Only lines containing "proportion" belong in the answer, each copied from the entries below.

**Data for this task:**
++++++++

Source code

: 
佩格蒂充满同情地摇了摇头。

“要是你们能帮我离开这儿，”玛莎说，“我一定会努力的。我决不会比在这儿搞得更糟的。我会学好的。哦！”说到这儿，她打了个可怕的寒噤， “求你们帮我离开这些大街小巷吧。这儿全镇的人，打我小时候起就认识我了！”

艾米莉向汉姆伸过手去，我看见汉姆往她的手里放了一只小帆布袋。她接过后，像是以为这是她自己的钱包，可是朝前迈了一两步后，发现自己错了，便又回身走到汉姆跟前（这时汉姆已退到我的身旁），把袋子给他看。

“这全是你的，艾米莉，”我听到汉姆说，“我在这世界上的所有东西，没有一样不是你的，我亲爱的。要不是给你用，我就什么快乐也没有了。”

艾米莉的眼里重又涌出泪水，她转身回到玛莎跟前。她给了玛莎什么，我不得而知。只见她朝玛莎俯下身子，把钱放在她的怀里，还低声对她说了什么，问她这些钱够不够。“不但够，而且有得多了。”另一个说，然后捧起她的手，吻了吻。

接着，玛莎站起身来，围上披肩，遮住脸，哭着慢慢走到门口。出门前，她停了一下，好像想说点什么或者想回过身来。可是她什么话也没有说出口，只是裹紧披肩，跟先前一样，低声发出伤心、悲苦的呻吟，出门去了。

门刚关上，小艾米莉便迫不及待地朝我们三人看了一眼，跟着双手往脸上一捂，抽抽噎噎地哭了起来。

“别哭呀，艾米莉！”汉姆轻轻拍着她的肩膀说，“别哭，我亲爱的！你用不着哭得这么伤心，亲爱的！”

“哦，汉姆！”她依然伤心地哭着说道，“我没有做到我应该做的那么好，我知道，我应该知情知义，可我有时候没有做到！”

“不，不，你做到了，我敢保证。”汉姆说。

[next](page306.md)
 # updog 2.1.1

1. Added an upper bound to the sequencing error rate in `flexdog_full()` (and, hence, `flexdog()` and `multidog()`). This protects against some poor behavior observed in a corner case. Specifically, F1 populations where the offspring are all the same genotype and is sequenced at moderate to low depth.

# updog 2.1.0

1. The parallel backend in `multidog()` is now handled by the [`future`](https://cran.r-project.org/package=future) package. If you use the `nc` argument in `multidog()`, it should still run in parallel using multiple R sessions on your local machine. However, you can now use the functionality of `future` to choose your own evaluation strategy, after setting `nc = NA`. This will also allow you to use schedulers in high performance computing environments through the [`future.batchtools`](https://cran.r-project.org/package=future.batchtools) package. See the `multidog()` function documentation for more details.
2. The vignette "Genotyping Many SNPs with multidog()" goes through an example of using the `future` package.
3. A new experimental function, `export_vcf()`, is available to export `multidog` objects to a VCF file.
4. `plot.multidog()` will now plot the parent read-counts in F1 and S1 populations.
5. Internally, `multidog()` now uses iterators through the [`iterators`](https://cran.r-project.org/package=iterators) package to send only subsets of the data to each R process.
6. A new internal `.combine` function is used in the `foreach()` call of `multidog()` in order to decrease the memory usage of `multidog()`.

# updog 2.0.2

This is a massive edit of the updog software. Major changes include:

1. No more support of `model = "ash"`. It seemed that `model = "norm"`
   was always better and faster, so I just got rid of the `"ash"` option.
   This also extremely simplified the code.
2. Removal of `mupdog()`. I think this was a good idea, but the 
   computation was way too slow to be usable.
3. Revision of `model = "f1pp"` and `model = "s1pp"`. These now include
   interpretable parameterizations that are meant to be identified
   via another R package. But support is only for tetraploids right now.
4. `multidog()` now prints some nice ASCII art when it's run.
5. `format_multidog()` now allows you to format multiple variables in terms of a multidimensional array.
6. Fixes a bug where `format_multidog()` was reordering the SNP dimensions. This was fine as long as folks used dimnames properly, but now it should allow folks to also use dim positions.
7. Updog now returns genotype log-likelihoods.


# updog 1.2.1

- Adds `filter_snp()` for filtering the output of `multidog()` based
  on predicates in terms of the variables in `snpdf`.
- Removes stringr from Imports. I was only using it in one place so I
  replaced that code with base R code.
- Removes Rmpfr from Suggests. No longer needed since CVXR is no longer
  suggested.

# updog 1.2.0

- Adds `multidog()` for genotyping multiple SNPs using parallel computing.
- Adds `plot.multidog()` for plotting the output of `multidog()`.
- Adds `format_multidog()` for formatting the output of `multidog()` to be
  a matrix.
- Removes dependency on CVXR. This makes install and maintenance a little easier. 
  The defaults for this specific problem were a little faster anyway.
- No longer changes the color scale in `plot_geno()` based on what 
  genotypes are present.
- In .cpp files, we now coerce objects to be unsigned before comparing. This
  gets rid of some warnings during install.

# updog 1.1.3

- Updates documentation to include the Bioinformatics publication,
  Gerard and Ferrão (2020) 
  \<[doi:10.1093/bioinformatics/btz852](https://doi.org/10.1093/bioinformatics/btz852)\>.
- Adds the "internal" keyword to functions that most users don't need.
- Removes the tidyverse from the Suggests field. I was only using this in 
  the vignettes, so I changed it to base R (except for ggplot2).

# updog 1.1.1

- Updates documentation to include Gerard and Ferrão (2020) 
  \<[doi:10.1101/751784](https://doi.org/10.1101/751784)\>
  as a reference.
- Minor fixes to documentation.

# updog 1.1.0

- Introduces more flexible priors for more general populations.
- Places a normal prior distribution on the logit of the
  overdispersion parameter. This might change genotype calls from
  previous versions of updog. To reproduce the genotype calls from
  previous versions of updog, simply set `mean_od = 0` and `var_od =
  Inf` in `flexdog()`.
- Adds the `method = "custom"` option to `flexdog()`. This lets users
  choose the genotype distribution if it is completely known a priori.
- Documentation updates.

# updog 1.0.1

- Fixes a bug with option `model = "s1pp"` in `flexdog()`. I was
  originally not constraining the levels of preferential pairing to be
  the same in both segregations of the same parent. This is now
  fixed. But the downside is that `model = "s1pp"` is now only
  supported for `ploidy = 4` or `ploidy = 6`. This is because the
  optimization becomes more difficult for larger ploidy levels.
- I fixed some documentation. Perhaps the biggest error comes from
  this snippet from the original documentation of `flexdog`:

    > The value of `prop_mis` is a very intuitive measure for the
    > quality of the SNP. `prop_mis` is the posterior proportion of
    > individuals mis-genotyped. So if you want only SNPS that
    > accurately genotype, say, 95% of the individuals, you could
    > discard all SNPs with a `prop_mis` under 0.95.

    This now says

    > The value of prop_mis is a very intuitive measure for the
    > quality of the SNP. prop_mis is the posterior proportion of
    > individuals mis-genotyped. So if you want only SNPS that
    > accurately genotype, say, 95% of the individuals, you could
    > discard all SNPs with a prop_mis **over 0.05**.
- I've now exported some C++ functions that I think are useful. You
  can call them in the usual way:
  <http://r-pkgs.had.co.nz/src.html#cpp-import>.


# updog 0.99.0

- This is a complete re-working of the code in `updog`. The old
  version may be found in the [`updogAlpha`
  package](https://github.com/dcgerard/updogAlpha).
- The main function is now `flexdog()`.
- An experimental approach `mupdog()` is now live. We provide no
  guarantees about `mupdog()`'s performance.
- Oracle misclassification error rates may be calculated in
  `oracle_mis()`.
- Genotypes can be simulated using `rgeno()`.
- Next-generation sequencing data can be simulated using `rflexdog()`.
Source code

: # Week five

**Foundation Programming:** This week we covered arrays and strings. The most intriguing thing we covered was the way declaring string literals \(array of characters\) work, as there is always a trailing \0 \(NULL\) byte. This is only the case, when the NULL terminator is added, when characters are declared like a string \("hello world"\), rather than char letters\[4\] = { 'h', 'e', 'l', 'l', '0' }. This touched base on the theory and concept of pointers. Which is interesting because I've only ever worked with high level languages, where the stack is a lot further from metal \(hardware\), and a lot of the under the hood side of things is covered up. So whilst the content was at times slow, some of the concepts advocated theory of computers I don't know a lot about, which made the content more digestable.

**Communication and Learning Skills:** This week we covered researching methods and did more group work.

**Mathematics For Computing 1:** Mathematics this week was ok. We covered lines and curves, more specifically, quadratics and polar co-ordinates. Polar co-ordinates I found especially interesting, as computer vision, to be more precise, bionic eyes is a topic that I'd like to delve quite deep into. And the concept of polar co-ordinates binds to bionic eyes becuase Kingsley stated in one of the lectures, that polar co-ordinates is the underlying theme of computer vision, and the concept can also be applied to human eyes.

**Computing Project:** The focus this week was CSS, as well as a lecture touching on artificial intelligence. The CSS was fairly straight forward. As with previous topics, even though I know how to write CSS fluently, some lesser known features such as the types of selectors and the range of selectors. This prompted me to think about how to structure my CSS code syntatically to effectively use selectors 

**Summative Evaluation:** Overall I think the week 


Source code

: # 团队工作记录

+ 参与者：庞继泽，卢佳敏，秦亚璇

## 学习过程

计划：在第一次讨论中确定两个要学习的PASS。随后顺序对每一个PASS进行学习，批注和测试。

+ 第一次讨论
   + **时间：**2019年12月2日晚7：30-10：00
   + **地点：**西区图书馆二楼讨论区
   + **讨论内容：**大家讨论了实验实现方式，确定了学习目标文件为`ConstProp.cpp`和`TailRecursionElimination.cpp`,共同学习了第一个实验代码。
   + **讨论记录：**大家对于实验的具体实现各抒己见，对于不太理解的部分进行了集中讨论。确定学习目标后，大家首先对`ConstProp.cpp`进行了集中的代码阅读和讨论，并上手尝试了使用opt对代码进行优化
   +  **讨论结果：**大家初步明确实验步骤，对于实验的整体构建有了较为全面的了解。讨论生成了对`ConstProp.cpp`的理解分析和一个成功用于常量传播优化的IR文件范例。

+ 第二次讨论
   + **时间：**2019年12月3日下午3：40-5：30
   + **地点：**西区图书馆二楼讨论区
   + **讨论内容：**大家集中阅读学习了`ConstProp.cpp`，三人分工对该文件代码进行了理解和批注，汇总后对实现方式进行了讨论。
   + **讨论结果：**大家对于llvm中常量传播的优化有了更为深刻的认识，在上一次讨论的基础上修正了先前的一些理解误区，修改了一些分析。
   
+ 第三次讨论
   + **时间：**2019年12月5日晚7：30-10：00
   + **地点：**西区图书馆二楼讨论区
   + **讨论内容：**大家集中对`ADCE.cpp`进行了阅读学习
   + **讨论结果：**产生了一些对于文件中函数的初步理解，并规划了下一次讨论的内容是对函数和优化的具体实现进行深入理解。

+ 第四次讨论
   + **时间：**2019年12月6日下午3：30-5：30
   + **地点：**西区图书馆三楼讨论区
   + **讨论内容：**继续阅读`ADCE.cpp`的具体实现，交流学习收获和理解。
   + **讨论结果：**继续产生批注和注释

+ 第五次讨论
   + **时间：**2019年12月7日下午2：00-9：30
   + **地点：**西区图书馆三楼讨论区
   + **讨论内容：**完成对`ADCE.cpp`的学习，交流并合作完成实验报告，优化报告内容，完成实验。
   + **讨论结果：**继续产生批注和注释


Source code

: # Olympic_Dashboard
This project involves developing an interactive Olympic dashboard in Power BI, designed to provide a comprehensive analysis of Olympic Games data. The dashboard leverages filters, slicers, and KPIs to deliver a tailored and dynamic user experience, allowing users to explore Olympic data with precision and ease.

++++++++

**Output for this task:**
    > quality of the SNP. `prop_mis` is the posterior proportion of
    > quality of the SNP. prop_mis is the posterior proportion of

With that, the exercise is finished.